If this struggle is really as existential as it is in articles and speeches – and I believe it is – then our approach to the energy dimension of the issues must be proportionate. “There is a price to pay for adhering to these fundamental principles,” said Helima Croft, head of RBC Capital Markets’ global commodity strategy.

War economy measures

The US and Europe are openly involved in this war and have far-reaching war goals, even if they do not pull the trigger. And while the fighting is concentrated in a confined space, Russia’s exports of goods make the problem so global that, if the West takes what it says seriously, it could demand the kind of measures it has to do with the war economy.

This implies strong state intervention. We have already seen signs that Biden is moving in this direction, with its diplomatic push to direct more liquefied natural gas to Europe and its almost certain retreat from criticism of Riyadh in order to bring more barrels of OPEC crude to market. The use of the defense production law to encourage domestic production of critical minerals and to dismantle US solar panel imports, although not directly linked to the crisis in Ukraine, also suggests a willingness to intervene more vigorously.

All of this should involve more than just efforts to accelerate the energy transition, which is one of the safest long-term strategic energy weapons against Russia available to the United States.
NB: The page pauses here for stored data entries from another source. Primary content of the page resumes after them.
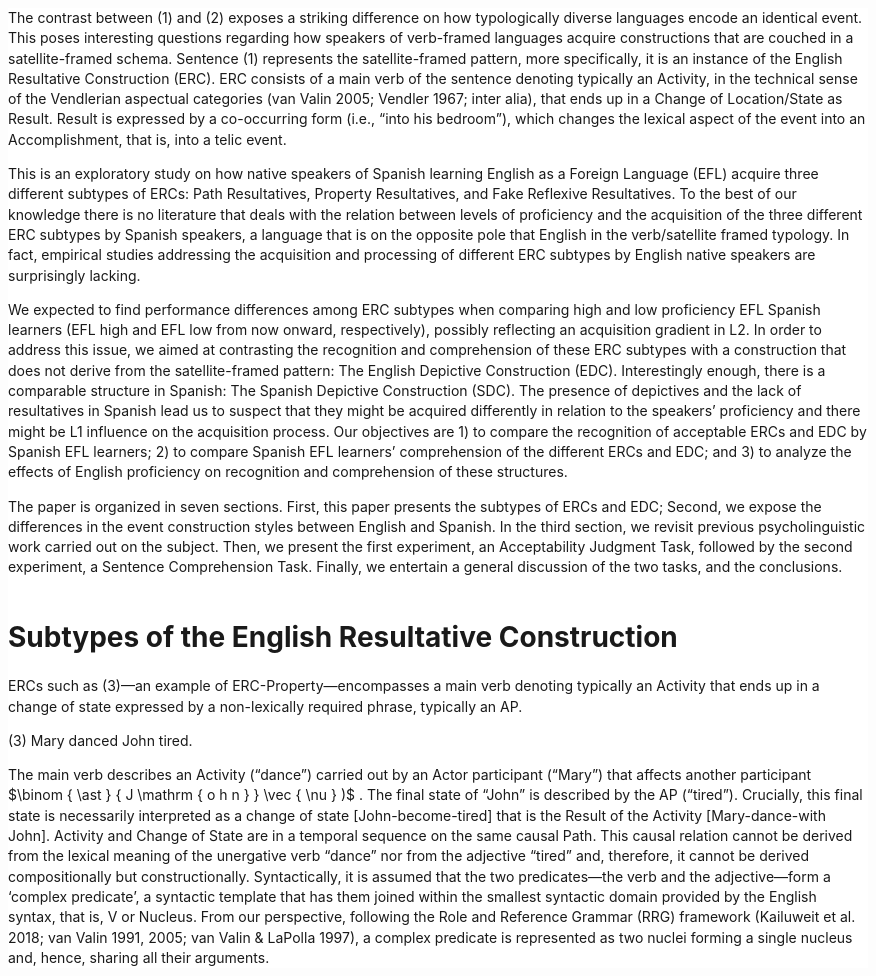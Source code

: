The contrast between (1) and (2) exposes a striking difference on how typologically diverse languages encode an identical event. This poses interesting questions regarding how speakers of verb-framed languages acquire constructions that are couched in a satellite-framed schema. Sentence (1) represents the satellite-framed pattern, more specifically, it is an instance of the English Resultative Construction (ERC). ERC consists of a main verb of the sentence denoting typically an Activity, in the technical sense of the Vendlerian aspectual categories (van Valin 2005; Vendler 1967; inter alia), that ends up in a Change of Location/State as Result. Result is expressed by a co-occurring form (i.e., “into his bedroom”), which changes the lexical aspect of the event into an Accomplishment, that is, into a telic event.

This is an exploratory study on how native speakers of Spanish learning English as a Foreign Language (EFL) acquire three different subtypes of ERCs: Path Resultatives, Property Resultatives, and Fake Reflexive Resultatives. To the best of our knowledge there is no literature that deals with the relation between levels of proficiency and the acquisition of the three different ERC subtypes by Spanish speakers, a language that is on the opposite pole that English in the verb/satellite framed typology. In fact, empirical studies addressing the acquisition and processing of different ERC subtypes by English native speakers are surprisingly lacking.

We expected to find performance differences among ERC subtypes when comparing high and low proficiency EFL Spanish learners (EFL high and EFL low from now onward, respectively), possibly reflecting an acquisition gradient in L2. In order to address this issue, we aimed at contrasting the recognition and comprehension of these ERC subtypes with a construction that does not derive from the satellite-framed pattern: The English Depictive Construction (EDC). Interestingly enough, there is a comparable structure in Spanish: The Spanish Depictive Construction (SDC). The presence of depictives and the lack of resultatives in Spanish lead us to suspect that they might be acquired differently in relation to the speakers’ proficiency and there might be L1 influence on the acquisition process. Our objectives are 1) to compare the recognition of acceptable ERCs and EDC by Spanish EFL learners; 2) to compare Spanish EFL learners’ comprehension of the different ERCs and EDC; and 3) to analyze the effects of English proficiency on recognition and comprehension of these structures.

The paper is organized in seven sections. First, this paper presents the subtypes of ERCs and EDC; Second, we expose the differences in the event construction styles between English and Spanish. In the third section, we revisit previous psycholinguistic work carried out on the subject. Then, we present the first experiment, an Acceptability Judgment Task, followed by the second experiment, a Sentence Comprehension Task. Finally, we entertain a general discussion of the two tasks, and the conclusions.

# Subtypes of the English Resultative Construction

ERCs such as (3)—an example of ERC-Property—encompasses a main verb denoting typically an Activity that ends up in a change of state expressed by a non-lexically required phrase, typically an AP.

(3) Mary danced John tired.

The main verb describes an Activity (“dance”) carried out by an Actor participant (“Mary”) that affects another participant $\binom { \ast } { J \mathrm { o h n } } \vec { \nu } )$ . The final state of “John” is described by the AP (“tired”). Crucially, this final state is necessarily interpreted as a change of state [John-become-tired] that is the Result of the Activity [Mary-dance-with John]. Activity and Change of State are in a temporal sequence on the same causal Path. This causal relation cannot be derived from the lexical meaning of the unergative verb “dance” nor from the adjective “tired” and, therefore, it cannot be derived compositionally but constructionally. Syntactically, it is assumed that the two predicates—the verb and the adjective—form a ‘complex predicate’, a syntactic template that has them joined within the smallest syntactic domain provided by the English syntax, that is, V or Nucleus. From our perspective, following the Role and Reference Grammar (RRG) framework (Kailuweit et al. 2018; van Valin 1991, 2005; van Valin & LaPolla 1997), a complex predicate is represented as two nuclei forming a single nucleus and, hence, sharing all their arguments.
It should also include encouraging greater production of oil, gas and other fuels domestically or in friendly countries, in order to displace as much Russian production as possible.

Balancing this short-term need with carbon offset targets is difficult because it requires companies to invest today in assets that may not be fully utilized in the future. The capital markets will not accept this without the state taking some of the risk. Such an intervention would disappoint environmentalists, however it could be structured to encourage smaller cycle energy sources such as slate or be accompanied by conditions for reusing infrastructure to be created for energy-compatible purposes over a period of time.
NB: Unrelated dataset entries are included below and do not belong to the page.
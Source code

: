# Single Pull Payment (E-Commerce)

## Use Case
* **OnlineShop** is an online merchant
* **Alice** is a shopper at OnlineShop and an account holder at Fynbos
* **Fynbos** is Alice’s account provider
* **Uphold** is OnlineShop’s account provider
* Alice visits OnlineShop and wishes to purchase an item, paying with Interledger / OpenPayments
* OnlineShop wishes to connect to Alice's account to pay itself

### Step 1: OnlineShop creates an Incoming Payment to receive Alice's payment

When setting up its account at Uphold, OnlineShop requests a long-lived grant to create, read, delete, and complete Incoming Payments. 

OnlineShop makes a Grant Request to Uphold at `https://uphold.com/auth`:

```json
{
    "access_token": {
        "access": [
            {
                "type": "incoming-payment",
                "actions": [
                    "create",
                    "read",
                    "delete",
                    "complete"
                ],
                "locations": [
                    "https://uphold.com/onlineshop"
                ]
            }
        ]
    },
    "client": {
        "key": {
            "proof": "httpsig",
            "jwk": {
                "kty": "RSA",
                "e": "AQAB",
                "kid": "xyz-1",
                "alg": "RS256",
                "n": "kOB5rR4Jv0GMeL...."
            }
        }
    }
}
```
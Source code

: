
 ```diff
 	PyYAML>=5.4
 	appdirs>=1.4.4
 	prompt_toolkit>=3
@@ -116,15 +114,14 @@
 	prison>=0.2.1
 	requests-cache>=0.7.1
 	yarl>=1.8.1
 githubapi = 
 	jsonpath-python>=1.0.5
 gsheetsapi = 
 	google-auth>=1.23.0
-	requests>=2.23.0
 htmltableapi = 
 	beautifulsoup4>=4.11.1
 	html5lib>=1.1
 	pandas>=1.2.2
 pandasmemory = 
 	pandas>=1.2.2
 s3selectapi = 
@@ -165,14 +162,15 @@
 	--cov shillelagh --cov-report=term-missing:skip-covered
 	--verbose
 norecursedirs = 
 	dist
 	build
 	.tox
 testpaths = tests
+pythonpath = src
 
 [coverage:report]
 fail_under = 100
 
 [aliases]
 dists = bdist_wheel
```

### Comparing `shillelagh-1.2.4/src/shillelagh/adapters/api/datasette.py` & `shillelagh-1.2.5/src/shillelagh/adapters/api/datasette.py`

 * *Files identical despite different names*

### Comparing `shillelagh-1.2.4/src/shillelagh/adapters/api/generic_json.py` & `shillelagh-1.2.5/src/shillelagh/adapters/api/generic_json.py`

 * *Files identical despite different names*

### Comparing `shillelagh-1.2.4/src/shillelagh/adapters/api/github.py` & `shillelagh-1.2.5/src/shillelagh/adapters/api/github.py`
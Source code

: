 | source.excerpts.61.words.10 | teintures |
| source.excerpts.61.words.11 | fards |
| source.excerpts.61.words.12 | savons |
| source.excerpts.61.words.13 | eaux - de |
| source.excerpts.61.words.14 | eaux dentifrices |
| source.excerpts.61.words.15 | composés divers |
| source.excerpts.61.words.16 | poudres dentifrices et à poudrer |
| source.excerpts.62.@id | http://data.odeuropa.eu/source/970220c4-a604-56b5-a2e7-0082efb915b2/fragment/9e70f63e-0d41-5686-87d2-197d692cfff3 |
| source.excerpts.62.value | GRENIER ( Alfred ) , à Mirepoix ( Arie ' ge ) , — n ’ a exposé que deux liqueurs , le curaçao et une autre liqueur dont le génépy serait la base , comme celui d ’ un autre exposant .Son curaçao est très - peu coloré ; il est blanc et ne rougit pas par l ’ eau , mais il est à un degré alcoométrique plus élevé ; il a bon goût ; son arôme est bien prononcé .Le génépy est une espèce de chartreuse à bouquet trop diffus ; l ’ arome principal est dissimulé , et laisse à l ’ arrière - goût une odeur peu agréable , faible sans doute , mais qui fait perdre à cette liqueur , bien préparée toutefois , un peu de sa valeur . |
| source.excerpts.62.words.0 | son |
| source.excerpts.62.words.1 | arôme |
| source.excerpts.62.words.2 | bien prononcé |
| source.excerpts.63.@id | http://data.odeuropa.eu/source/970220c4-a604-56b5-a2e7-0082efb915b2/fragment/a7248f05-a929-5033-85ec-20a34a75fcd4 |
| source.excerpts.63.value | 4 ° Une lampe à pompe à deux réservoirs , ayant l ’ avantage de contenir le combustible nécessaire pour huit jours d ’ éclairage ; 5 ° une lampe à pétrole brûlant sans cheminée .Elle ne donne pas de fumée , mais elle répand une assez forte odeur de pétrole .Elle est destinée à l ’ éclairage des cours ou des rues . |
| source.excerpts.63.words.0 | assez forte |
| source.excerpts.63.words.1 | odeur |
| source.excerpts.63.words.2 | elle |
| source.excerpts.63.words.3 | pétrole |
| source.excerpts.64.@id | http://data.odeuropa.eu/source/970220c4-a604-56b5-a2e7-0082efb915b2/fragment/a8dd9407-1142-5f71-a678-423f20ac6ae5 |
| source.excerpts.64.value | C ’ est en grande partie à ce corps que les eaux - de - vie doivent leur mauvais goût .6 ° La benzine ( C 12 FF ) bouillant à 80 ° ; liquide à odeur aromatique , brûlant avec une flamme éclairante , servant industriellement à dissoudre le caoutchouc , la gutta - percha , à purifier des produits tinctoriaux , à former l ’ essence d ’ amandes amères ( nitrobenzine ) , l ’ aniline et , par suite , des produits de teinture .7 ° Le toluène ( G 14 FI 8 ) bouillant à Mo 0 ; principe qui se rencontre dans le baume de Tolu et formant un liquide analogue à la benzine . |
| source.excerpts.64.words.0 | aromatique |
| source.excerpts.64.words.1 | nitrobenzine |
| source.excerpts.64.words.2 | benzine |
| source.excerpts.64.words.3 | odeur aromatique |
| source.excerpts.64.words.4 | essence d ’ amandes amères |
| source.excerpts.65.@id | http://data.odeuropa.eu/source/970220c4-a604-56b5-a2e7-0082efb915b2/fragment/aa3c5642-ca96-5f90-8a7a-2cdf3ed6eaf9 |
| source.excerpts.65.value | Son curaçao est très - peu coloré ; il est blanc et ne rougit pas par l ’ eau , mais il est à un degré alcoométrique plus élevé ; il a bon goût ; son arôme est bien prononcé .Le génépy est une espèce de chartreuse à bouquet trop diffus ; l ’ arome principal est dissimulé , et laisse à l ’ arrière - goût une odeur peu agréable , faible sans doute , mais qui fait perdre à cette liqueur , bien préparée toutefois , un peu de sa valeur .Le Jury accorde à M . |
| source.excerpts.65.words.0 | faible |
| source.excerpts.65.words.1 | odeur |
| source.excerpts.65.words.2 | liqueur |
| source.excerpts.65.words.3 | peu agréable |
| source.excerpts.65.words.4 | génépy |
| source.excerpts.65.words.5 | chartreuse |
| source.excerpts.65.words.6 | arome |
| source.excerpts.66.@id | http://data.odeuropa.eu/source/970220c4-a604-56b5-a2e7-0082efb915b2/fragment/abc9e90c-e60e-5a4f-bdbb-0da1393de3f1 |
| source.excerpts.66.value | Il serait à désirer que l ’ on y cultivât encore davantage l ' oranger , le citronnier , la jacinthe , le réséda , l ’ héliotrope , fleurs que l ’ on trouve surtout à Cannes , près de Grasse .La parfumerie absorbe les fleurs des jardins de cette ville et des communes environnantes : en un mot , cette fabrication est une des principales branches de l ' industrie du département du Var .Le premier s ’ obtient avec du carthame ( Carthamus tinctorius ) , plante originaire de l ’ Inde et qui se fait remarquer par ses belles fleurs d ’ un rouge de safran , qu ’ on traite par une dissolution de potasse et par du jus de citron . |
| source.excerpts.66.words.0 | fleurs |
Sacrifices and compromises

None of this can happen, however, unless it is openly acknowledged that the emergency in energy markets requires sacrifices and compromises.

Progressives will be called upon to “swallow” measures to support drilling. Conservatives will be asked to accept climate-related terms. And the sacrifice can also be extended to the demand side. Higher prices are already putting pressure, but heightened sanctions and real cuts in Russian supply may eventually require demand to be curtailed or new directives to limit it, at least in Europe.
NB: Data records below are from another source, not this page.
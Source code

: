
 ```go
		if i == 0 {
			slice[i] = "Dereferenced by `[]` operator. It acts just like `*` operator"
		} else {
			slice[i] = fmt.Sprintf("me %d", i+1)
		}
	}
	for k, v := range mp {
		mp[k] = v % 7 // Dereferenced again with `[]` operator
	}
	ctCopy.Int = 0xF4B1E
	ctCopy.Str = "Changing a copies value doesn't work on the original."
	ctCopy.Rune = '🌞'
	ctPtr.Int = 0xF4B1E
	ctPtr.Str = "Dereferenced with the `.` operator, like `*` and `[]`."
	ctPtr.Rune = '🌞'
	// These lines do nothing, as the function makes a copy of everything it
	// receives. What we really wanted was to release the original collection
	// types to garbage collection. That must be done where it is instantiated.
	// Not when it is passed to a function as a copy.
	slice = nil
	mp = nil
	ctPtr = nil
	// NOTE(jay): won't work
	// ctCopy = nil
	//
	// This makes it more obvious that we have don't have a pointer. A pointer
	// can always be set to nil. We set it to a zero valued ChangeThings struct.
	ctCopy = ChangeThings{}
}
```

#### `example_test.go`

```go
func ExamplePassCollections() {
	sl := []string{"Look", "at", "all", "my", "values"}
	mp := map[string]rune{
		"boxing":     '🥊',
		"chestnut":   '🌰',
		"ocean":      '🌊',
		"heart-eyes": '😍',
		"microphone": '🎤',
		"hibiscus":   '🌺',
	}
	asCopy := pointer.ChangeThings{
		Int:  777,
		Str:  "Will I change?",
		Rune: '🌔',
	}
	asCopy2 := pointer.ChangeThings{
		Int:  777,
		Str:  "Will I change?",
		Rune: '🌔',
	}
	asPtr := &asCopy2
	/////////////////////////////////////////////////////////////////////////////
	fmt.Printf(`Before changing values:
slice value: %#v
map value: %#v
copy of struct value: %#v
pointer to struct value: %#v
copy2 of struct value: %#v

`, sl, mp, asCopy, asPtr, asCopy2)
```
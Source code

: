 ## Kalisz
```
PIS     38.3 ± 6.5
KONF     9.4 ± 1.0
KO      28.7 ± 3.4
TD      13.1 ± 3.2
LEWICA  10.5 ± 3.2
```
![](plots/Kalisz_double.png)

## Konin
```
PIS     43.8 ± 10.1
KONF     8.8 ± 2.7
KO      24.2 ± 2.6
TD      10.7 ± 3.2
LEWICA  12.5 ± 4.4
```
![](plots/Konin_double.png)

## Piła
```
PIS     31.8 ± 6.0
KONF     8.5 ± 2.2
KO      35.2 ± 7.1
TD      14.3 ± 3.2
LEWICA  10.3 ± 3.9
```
This is of course the last thing any US president who wants to dismiss comparisons with Jimmy Carter wants to hear. However, when you have made the confrontation between democracies and dictatorships a decisive principle of your presidency and you are now engaged in a real conflict to defend a democracy from a great dictatorship, such possibilities must be taken into account.

Jason Bordoff, founding member of the Board of the Columbia Center on Global Energy Policy, recently wrote an excellent article in Foreign Affairs on “How Governments Will Transform Energy Markets,” as they seek to balance climate goals with security. When I asked him about the distance between the harsh language of war and the more careful implementation of energy policy, he noted a similar dynamic in terms of climate change: “If we really believed it was existential, we would think differently about what we would be willing to sacrifice. for the sake of dealing with it. ”

As with tackling climate change, although the majority of Westerners support Ukraine, it remains unclear how much personal costs, including behavioral change, they are willing to incur to support it. Putin bets that their support will prove to be ephemeral. Equally unclear, however, is whether this hypothesis will lure him into a kind of dramatic escalation that will harden their resolve.